[Records from a data collection]
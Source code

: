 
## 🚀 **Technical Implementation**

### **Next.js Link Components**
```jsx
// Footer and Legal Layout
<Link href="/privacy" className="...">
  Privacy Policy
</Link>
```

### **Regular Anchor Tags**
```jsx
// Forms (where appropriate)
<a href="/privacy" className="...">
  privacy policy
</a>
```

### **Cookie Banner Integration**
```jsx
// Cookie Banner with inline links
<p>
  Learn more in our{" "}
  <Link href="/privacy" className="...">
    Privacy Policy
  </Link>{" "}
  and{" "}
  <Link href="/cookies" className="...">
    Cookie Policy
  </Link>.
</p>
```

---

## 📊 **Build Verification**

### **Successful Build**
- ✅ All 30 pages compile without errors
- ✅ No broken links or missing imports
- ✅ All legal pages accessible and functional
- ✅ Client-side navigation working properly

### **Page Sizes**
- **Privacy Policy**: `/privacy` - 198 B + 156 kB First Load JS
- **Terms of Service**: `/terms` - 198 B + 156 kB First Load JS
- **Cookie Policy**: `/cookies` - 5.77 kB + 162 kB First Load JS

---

--

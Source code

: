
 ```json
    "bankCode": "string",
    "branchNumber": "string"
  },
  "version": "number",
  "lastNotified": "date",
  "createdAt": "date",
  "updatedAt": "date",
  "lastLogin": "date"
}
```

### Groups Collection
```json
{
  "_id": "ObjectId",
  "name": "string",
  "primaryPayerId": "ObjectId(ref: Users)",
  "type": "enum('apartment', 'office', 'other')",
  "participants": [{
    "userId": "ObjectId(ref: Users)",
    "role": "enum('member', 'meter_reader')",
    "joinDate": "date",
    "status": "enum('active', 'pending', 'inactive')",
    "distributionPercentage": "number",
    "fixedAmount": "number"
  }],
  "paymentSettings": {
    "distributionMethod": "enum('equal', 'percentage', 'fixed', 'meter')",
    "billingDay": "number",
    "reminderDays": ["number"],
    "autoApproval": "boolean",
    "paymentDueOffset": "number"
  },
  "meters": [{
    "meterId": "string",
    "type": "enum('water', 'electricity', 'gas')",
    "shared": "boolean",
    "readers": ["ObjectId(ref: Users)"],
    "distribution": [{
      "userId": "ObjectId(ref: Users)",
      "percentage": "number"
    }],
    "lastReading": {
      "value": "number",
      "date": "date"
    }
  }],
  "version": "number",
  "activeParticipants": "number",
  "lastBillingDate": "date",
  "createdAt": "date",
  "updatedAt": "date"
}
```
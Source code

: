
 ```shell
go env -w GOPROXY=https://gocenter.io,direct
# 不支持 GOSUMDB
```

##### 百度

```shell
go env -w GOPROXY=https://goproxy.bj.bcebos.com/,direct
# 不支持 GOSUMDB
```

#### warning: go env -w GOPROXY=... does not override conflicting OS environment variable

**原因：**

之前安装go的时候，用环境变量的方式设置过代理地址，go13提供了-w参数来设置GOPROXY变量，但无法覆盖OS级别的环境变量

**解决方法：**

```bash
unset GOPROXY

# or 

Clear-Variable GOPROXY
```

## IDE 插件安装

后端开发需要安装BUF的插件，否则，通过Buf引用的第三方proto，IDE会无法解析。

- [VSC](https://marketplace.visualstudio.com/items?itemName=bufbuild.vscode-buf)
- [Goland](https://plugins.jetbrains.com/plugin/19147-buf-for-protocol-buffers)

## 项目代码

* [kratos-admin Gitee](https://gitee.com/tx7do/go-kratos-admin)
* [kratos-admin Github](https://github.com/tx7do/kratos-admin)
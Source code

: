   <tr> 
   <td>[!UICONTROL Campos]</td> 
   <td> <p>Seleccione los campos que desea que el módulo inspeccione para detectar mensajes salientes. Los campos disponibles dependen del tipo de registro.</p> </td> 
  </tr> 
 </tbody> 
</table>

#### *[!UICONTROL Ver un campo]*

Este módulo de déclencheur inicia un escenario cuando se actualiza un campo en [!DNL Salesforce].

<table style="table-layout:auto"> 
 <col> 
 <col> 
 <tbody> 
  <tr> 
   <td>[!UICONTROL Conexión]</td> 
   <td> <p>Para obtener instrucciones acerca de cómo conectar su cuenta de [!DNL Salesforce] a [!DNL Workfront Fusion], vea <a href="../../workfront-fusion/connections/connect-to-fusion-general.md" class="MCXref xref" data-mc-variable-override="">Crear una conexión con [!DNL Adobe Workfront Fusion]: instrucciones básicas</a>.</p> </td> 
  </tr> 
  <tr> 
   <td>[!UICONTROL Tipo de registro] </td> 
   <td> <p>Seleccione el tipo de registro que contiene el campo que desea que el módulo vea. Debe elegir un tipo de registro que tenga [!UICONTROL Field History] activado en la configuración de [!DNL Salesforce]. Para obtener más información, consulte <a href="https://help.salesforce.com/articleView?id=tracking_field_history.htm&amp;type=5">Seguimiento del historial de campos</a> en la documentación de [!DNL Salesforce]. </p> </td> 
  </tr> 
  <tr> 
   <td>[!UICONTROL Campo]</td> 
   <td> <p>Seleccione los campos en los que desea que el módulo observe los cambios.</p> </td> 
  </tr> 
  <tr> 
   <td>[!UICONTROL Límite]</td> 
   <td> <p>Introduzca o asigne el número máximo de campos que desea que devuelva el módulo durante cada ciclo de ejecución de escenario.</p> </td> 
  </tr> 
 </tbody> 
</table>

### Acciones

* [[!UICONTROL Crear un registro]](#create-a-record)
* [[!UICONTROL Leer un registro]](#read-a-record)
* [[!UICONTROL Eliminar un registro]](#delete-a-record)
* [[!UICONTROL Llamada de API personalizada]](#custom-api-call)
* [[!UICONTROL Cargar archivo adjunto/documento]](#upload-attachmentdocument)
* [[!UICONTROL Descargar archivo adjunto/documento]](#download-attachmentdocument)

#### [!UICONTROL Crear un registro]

* * *

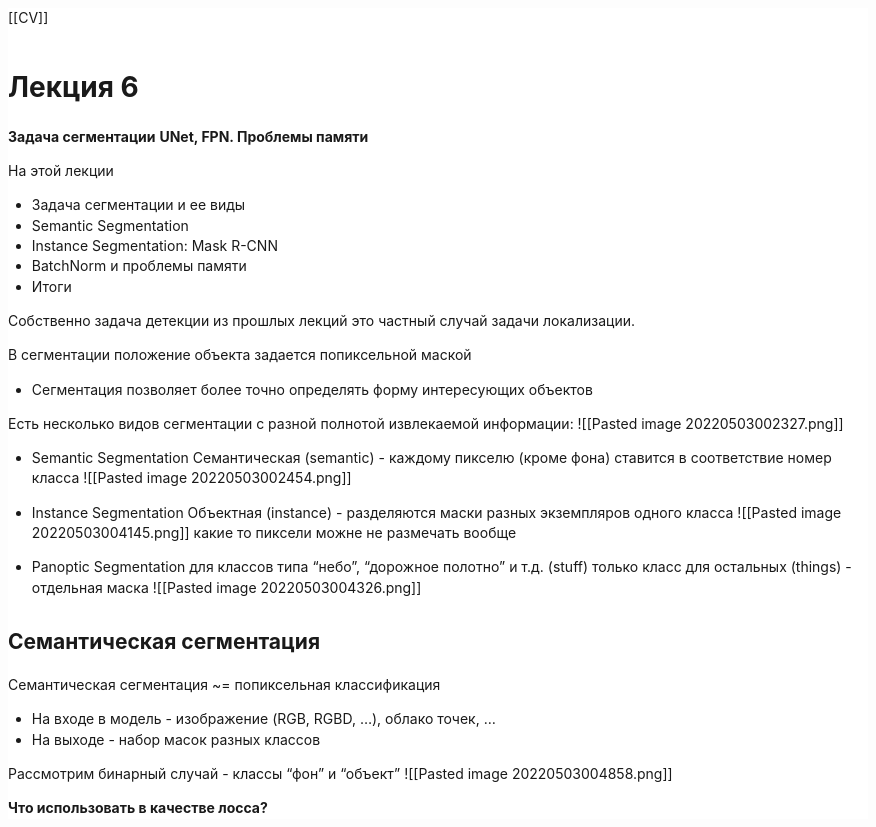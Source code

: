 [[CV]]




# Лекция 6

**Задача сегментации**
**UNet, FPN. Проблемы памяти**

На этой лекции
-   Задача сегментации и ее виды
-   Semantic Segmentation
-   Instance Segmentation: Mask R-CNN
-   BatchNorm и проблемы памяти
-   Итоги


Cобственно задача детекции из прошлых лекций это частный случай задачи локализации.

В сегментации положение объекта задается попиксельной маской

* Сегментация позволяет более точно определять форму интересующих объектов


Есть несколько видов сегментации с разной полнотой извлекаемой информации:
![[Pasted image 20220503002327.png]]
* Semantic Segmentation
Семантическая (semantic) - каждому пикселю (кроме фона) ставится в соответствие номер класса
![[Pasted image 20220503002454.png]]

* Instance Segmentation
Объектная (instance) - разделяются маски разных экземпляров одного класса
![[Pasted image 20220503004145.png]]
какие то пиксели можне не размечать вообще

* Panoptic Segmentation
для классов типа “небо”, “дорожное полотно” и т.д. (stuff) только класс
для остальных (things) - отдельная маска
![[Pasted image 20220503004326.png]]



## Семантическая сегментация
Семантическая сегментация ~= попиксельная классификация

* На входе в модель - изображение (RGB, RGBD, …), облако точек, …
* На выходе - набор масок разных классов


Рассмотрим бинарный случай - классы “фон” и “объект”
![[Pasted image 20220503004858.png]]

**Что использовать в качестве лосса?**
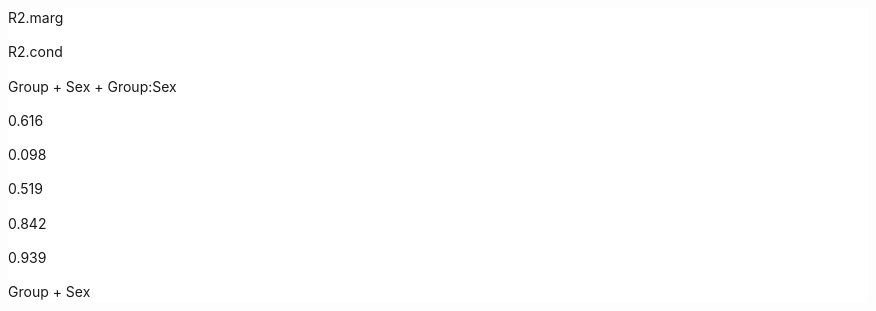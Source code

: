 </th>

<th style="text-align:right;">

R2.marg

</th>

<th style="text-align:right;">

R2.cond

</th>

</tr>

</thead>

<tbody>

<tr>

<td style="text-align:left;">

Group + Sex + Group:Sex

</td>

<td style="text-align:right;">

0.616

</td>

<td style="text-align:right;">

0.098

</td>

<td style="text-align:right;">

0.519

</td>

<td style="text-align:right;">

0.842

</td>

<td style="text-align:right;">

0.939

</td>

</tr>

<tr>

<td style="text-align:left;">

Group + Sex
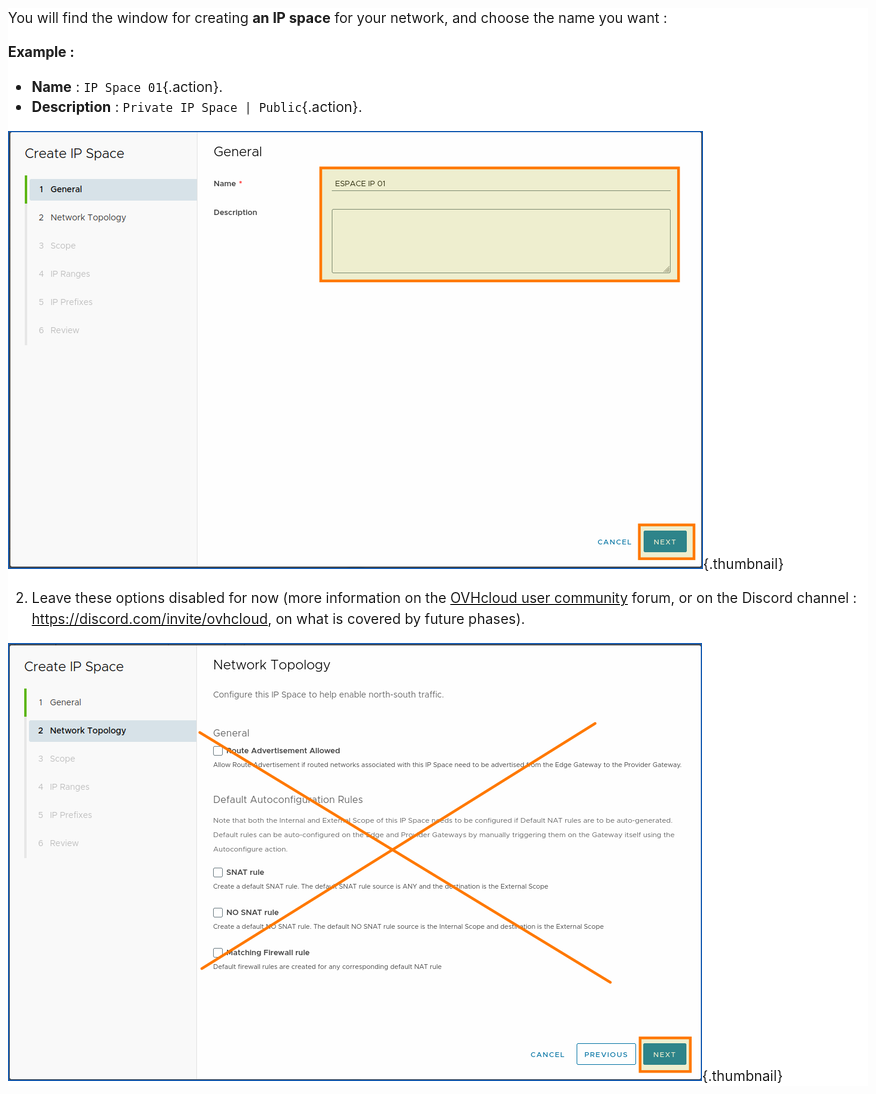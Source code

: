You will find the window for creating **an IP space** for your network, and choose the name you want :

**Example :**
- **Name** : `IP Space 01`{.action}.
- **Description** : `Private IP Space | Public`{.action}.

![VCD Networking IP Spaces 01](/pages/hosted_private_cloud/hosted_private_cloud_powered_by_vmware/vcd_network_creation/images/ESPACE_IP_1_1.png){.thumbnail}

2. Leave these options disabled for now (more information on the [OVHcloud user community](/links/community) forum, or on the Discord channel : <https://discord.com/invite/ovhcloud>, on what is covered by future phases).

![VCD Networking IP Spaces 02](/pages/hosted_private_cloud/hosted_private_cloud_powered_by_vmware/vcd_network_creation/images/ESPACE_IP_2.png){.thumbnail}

What to work on
Scan the lines above for "escenario", then copy every one that has it.

Problem solution
Este módulo de déclencheur inicia un escenario cuando se actualiza un campo en [!DNL Salesforce].
   <td> <p>Introduzca o asigne el número máximo de campos que desea que devuelva el módulo durante cada ciclo de ejecución de escenario.</p> </td> 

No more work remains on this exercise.